Mediatech and the success of micro transactions?
I attended the Mediatech event in London yesterday, hosted at the Russel Hotel and WAYN was fortunate to be part of the top 10 companies being featured at the event – a crowd made of quite a lot of VCs / Angels and a few internet startups – needless to say the tone was rather negative and most of panelists reiterated what many of us in the space have heard in the last month or so: Get back to basics and ensure you have at least 12 to 24 months of cash to go through the tough times (in Sequoia’s words: Get Real or Go Home) – those that are not capitalised will struggle and valuations expectations and time to completion for any deals will certainly be major barriers for most entrepreneurs…Happy days!
The company that impressed me the most was by far flirtomatic (www.flirtomatic.com)
Mark Curtis, CEO of the company delivered a very good pitch and has to me one of the most convincing models – one that brings cash over and above advertising revenues – they are very close to profits (from what I gathered from his presentation) and deliver over 100m impressions in the UK per month on the mobile alone! That’s a very impressive number. The site allows its users to search for a flirt and rate each other as well as sending virtual gifts – users just top up their accounts with credits that cost a very small fee – all of this being based on the main trait that most online communities get founded on: ego.
Users want to know who have rated them and pay for the priviledge to find out. Users want to send that Super Rate to express how much they like the other user or equally how much they dislike them (they have a Freak rate!! which users can pay for to remove – how clever!) . This is a model that others have adopted (faceparty) but not always in the dating model but purely the micro transactions side: this is not a new concept but one that seems to be florishing – Facebook in fact recently announced 2 days ago the launch of a credit system allowing users to top up their account to purchase virtual gifts.

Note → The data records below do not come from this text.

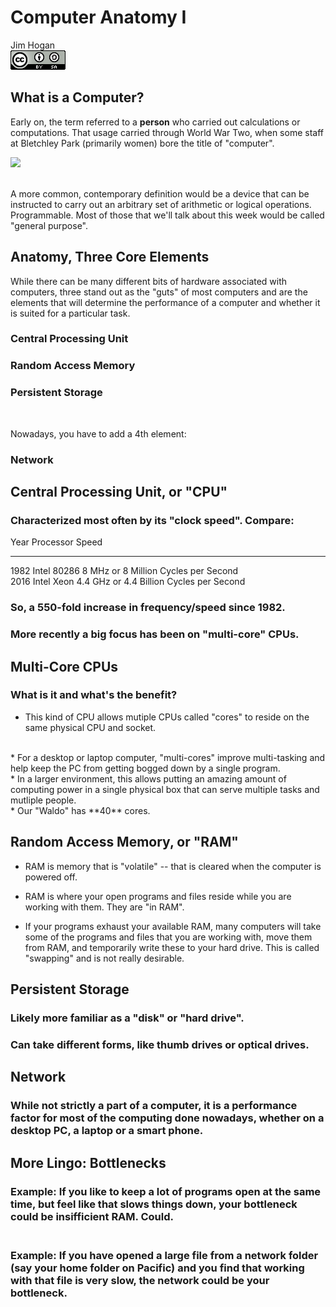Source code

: # Computer Anatomy I
Jim Hogan  
![CC BY-SA 4.0](../images/cc_by-sa_4.png)  


## What __is__ a Computer?

Early on, the term referred to a **person** who carried out calculations or computations. That usage carried through World War Two, when some staff at Bletchley Park (primarily women) bore the title of "computer".<br>

![](../images/220px-Colossus.jpg)

<br>A more common, contemporary definition would be a device that can be instructed to carry out an arbitrary set of arithmetic or logical operations. Programmable. Most of those that we'll talk about this week would be called "general purpose".

## Anatomy, Three Core Elements

While there can be many different bits of hardware associated with computers, three stand out as the "guts" of most computers and are the elements that will determine the performance of a computer and whether it is suited for a particular task. 

### Central Processing Unit

### Random Access Memory

### Persistent Storage
<br>
<p>Nowadays, you have to add a 4th element:
</p>

### Network

## Central Processing Unit, or "CPU"

### Characterized most often by its "clock speed".  Compare:

  Year Processor   Speed                                    
  ---- ----------- ----------
  1982 Intel 80286 8 MHz or 8 Million Cycles per Second    
  2016 Intel Xeon  4.4 GHz or 4.4 Billion Cycles per Second
  

### So, a 550-fold increase in frequency/speed since 1982.  
### More recently a big focus has been on "multi-core" CPUs.
 
## Multi-Core CPUs

### What is it and what's the benefit?

* This kind of CPU allows mutiple CPUs called "cores" to reside on the same physical CPU and socket.
<br>
* For a desktop or laptop computer, "multi-cores" improve multi-tasking and help keep the PC from getting bogged down by a single program.
<br>
* In a larger environment, this allows putting an amazing amount of computing power in a single physical box that can serve multiple tasks and mutliple people.
<br>
* Our "Waldo" has **40** cores.

## Random Access Memory, or "RAM"

* RAM is memory that is "volatile" -- that is cleared when the computer is powered off.

* RAM is where your open programs and files  reside while you are working with them.  They are "in RAM".

* If your programs exhaust your available RAM, many computers will take some of the programs and files that you are working with, move them from RAM, and temporarily write these to your hard drive.  This is called "swapping" and is not really desirable.



## Persistent Storage

### Likely more familiar as a "disk" or "hard drive".<br>

### Can take different forms, like thumb drives or optical drives.

## Network

### While not strictly a part of a computer, it is a performance factor for most of the computing done nowadays, whether on a desktop PC, a laptop or a smart phone. 

## More Lingo: Bottlenecks

### **Example:**  If you like to keep a lot of programs open at the same time, but feel like that slows things down, your bottleneck **could** be insifficient RAM.  Could.<br><br>

### **Example:** If you have opened a large file from a network folder (say your home folder on Pacific) and you find that working with that file is very slow, the network could be your bottleneck.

It will certainly be interesting to see how such models evolve over time and whether these bring true revenue diversification – especially in an online advertising environment where many start feeling the pinch!
For those who didnt get the slide I presented (despite the initial technical glitch!), here it is:
Be well!
Jerome




November 13th, 2008 at 6:00 pm
as we say.. ego is everything!
November 14th, 2008 at 7:54 am
Facebook implemented credits to raise the gift prices up. Before you could buy 1 gift for a 1$, 6 for 5$ and 12 for 10$. Now you can get 1 for 100 credits, 5 for 500 credits and 10 for 1000 credits
And of course 100 credits cost you 1$. That is a clever way of not making people notice that they now pay more!